**WHAT IS REQUIRED**
Restate the whole of the data below word for word, skipping the images.

(Pictures paired with source code)
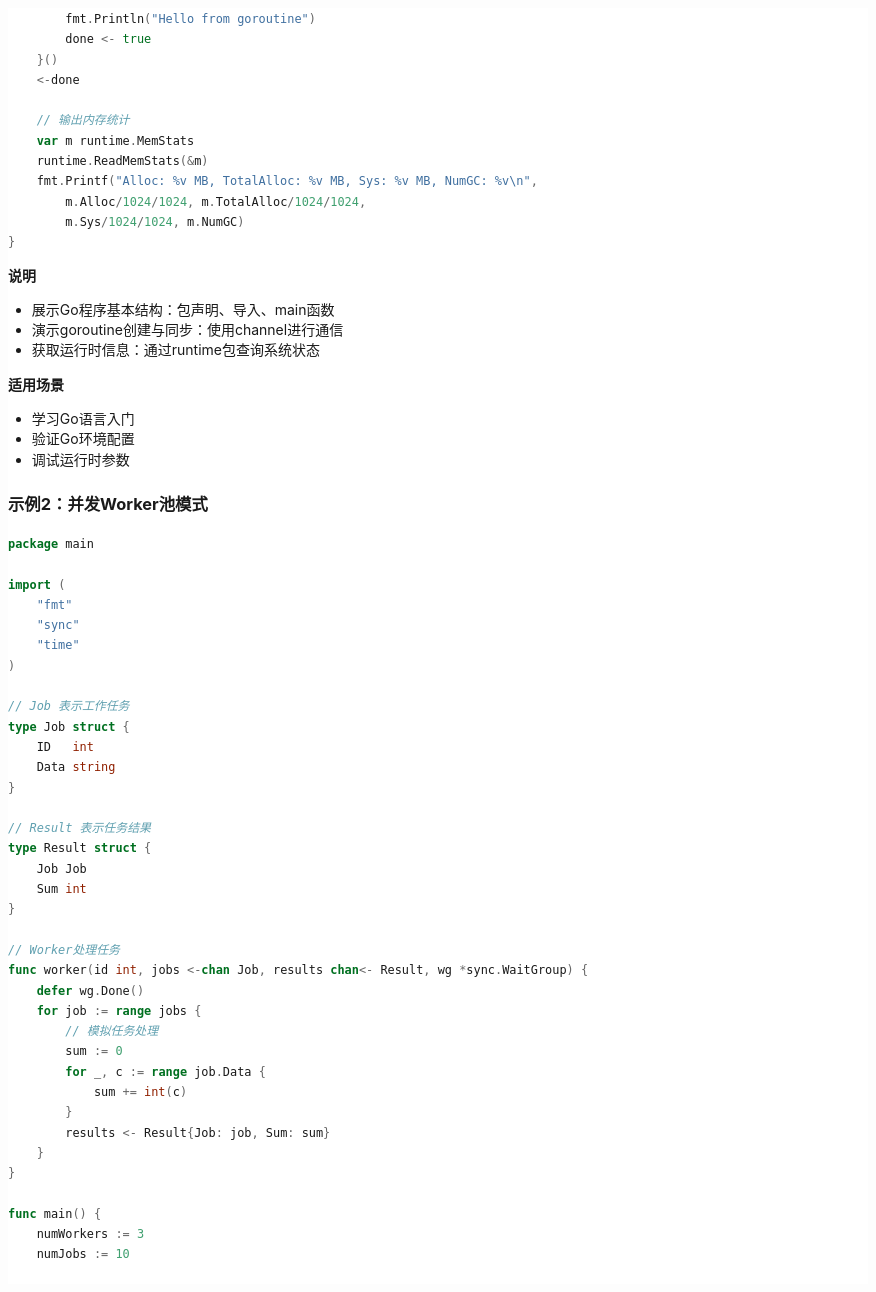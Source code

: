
 ```go
        fmt.Println("Hello from goroutine")
        done <- true
    }()
    <-done
    
    // 输出内存统计
    var m runtime.MemStats
    runtime.ReadMemStats(&m)
    fmt.Printf("Alloc: %v MB, TotalAlloc: %v MB, Sys: %v MB, NumGC: %v\n",
        m.Alloc/1024/1024, m.TotalAlloc/1024/1024, 
        m.Sys/1024/1024, m.NumGC)
}
```

**说明**
- 展示Go程序基本结构：包声明、导入、main函数
- 演示goroutine创建与同步：使用channel进行通信
- 获取运行时信息：通过runtime包查询系统状态

**适用场景**
- 学习Go语言入门
- 验证Go环境配置
- 调试运行时参数

### 示例2：并发Worker池模式

```go
package main

import (
    "fmt"
    "sync"
    "time"
)

// Job 表示工作任务
type Job struct {
    ID   int
    Data string
}

// Result 表示任务结果
type Result struct {
    Job Job
    Sum int
}

// Worker处理任务
func worker(id int, jobs <-chan Job, results chan<- Result, wg *sync.WaitGroup) {
    defer wg.Done()
    for job := range jobs {
        // 模拟任务处理
        sum := 0
        for _, c := range job.Data {
            sum += int(c)
        }
        results <- Result{Job: job, Sum: sum}
    }
}

func main() {
    numWorkers := 3
    numJobs := 10
    
```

**WRITTEN ANSWER**
Source code

:
 ```go
        fmt.Println("Hello from goroutine")
        done <- true
    }()
    <-done
    
    // 输出内存统计
    var m runtime.MemStats
    runtime.ReadMemStats(&m)
    fmt.Printf("Alloc: %v MB, TotalAlloc: %v MB, Sys: %v MB, NumGC: %v\n",
        m.Alloc/1024/1024, m.TotalAlloc/1024/1024, 
        m.Sys/1024/1024, m.NumGC)
}
```

**说明**
- 展示Go程序基本结构：包声明、导入、main函数
- 演示goroutine创建与同步：使用channel进行通信
- 获取运行时信息：通过runtime包查询系统状态

**适用场景**
- 学习Go语言入门
- 验证Go环境配置
- 调试运行时参数

### 示例2：并发Worker池模式

```go
package main

import (
    "fmt"
    "sync"
    "time"
)

// Job 表示工作任务
type Job struct {
    ID   int
    Data string
}

// Result 表示任务结果
type Result struct {
    Job Job
    Sum int
}

// Worker处理任务
func worker(id int, jobs <-chan Job, results chan<- Result, wg *sync.WaitGroup) {
    defer wg.Done()
    for job := range jobs {
        // 模拟任务处理
        sum := 0
        for _, c := range job.Data {
            sum += int(c)
        }
        results <- Result{Job: job, Sum: sum}
    }
}

func main() {
    numWorkers := 3
    numJobs := 10
    
```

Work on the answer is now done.